Currently, Edelman Financial Engines has close to 1,500 employees, almost 500 of whom serve in investment advisory and research roles. It has over 150 offices across the U.S. The business now operates under the name Edelman Financial Engines, although it’s registered as an investment advisor under the name Financial Engines Advisors.
A look at the founders of Edelman Financial Engines
Both firms that make up the Edelman Financial Engines merged entity have a storied history.
Ric and Jean Edelman founded their namesake financial services firm, Edelman Financial Services, in 1987. Since then, Ric Edelman has launched a successful personal finance radio show and authored 10 personal finance books, including the bestseller, “The Truth About Money.” He also hosts the radio program “The Ric Edelman Show,” which has been on the air for over 25 years. In 2020, Edelman was named among the top 100 radio talk shows hosts by TALKERS magazine, the sixth mention from this publication. In 2019, he was inducted into Barron’s Hall of Fame and was named by InvestmentNews as one of 20 most influential people who shaped the financial planning industry.
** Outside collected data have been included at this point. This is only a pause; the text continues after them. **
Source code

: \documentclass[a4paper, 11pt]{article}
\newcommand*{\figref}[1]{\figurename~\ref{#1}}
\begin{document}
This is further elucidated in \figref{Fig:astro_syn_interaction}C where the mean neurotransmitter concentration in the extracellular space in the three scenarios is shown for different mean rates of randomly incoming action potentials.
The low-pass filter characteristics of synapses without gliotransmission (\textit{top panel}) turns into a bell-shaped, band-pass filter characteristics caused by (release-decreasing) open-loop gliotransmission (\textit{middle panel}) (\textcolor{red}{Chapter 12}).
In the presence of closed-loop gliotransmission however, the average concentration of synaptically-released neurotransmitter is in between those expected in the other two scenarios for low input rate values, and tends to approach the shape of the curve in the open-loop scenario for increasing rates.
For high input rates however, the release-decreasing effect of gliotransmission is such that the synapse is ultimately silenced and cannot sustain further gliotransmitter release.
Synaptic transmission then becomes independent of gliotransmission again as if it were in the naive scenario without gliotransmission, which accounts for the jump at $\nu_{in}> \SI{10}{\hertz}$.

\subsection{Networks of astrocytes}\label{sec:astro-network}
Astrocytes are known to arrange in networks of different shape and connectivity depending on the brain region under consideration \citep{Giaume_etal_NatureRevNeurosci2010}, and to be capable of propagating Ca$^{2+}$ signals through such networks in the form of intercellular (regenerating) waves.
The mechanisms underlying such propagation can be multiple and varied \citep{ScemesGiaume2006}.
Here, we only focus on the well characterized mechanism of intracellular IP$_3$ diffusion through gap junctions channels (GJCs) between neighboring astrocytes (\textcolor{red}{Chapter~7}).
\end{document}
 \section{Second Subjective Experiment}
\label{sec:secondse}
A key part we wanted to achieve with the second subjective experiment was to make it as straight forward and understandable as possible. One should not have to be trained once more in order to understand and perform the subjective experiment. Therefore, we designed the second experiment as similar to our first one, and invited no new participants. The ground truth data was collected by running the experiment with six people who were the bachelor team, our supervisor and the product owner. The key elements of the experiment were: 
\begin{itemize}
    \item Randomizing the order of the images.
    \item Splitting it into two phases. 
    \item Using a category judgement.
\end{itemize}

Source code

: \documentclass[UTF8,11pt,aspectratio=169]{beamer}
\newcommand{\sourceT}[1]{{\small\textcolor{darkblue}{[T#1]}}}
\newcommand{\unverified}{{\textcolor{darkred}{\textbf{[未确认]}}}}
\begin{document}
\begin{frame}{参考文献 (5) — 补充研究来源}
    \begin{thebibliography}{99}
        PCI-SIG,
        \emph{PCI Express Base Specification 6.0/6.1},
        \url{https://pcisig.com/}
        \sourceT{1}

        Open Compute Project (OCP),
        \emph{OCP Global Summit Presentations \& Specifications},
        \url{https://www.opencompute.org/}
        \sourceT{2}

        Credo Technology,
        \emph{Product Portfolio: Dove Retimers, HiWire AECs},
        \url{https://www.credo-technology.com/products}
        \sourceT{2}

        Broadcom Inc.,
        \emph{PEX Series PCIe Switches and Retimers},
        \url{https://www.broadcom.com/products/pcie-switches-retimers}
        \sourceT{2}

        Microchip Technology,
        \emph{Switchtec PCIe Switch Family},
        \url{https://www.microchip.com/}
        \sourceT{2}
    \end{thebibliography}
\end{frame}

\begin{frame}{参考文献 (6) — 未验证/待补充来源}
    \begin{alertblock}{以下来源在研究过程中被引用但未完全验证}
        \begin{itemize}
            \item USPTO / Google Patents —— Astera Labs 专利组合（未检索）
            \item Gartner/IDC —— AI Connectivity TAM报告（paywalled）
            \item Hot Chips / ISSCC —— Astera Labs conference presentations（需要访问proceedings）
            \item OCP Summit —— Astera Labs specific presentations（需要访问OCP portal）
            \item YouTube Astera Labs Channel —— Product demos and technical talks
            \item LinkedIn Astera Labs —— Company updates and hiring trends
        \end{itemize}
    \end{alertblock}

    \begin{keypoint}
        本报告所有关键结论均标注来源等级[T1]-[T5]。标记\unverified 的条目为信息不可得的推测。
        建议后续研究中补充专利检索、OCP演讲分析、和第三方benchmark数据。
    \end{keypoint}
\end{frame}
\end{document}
Edelman announced in 2021 that he was stepping back from the firm after three decades.
Financial Engines was founded by Nobel laureate William F. Sharpe in 1996. The famed economist won the Nobel Prize in Economic Sciences in 1990. His Sharpe Ratio, created in 1966, is one of the most referenced risk/return measurements in economics. By the time of the merger, the firm had been enlisted by more than 750 firms nationwide to provide professional financial help to their more than 10 million employees.
Edelman Financial Engines’ pros
- A fee-only, independent advisory firm: Edelman Financial Engines advisors have no financial incentive to recommend a certain product, service or affiliated brokerage firm. Unlike some other advisors, the compensation they receive is based solely on a client’s assets under management. They are not representatives of broker-dealers. This eliminates potential conflicts of interest that may arise when advisors are financially incentivized to make certain product or service recommendations.
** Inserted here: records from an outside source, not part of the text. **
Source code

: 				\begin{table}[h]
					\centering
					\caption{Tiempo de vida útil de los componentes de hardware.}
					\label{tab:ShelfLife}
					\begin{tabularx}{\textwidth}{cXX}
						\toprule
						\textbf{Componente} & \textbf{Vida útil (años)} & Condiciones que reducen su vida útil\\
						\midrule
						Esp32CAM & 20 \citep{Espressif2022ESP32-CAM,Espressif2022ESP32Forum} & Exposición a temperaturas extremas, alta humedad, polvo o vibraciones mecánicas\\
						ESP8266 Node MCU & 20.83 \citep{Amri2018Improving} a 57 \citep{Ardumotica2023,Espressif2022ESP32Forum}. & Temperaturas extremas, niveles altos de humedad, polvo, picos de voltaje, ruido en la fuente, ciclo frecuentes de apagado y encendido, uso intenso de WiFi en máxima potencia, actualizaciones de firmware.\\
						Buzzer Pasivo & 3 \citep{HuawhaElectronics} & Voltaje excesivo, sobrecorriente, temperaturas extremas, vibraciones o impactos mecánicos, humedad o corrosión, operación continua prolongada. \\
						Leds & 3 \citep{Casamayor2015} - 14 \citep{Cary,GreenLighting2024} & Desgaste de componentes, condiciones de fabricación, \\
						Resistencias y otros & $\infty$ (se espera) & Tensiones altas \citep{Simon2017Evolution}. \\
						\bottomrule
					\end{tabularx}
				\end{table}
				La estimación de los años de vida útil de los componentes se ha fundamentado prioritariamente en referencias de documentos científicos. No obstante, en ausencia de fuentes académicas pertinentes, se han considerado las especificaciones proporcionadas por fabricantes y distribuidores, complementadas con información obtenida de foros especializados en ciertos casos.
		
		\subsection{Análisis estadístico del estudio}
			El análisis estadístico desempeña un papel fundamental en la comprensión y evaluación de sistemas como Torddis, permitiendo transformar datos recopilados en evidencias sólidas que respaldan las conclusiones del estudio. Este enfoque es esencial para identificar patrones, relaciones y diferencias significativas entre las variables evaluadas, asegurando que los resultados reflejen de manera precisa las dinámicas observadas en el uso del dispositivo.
- Often offered as a workplace perk: Many employers pay Edelman Financial Engines to dole out online advice to workers about their 401(k) plans or other retirement accounts at no cost to the worker. In addition, workers can often pay for additional services, such as an in-person advisor for their 401(k) and even IRAs or other accounts, for a lower cost than they’d owe if they worked directly with the firm.
- Online offering: Financial Engines’ roots are in the fintech space, and it’s arguably the original robo-advisor. Today, the firm offers clients an online advice tool for up to $300 a year to provide guidance on retirement and other investment goals. Other clients can enjoy the tech-savvy platform along with a personal advisor.
- Awards and accolades: As previously mentioned, Ric Edelman has received national recognition for his impact on the financial planning profession. The firm has also received many awards. In 2020, Edelman Financial Engines was named the best independent advisory firm for the second year in a row by Barron’s, which looked at both quantitative and qualitative factors, such as the size and experience of the team and its regulatory record. The firm also tops the list of independent advisors from InvestmentNews.
Edelman Financial Engines’ cons
- No do-it-yourself option: Most clients, with the exception of the online advice, have a discretionary relationship with the firm, meaning advisors make trading decisions without the need for client approval. Clients who want guidance from a dedicated professional advisor but who prefer to make the final decisions themselves, may want to look for a non-discretionary account elsewhere.
- No alternative investments: Clients looking for alternative investments, such as real estate, private equity or hedge funds, or access to a specific third-party portfolio manager, won’t find those options available at Edelman Financial Engines.
- Pays for referrals: The firm pays individuals and companies a fee when they refer a client who begins working with Edelman. Thus, when someone recommends the firm to you, make sure to ask why exactly they are making the recommendation. Client fees do not change whether they were referred in or not.
- Potential conflict of interest for Ready Cash accounts: When clients participate in Edelman’s Ready Cash program, which lets them keep their cash reserves with UMB and participating program banks, the affiliated banks pay a fee to Edelman based on the aggregate daily closing balance of deposits held in the accounts. This presents a potential conflict of interest because of the benefits the firm receives from clients who participate in Ready Cash rather than other market alternatives.
What types of clients does Edelman Financial Engines serve?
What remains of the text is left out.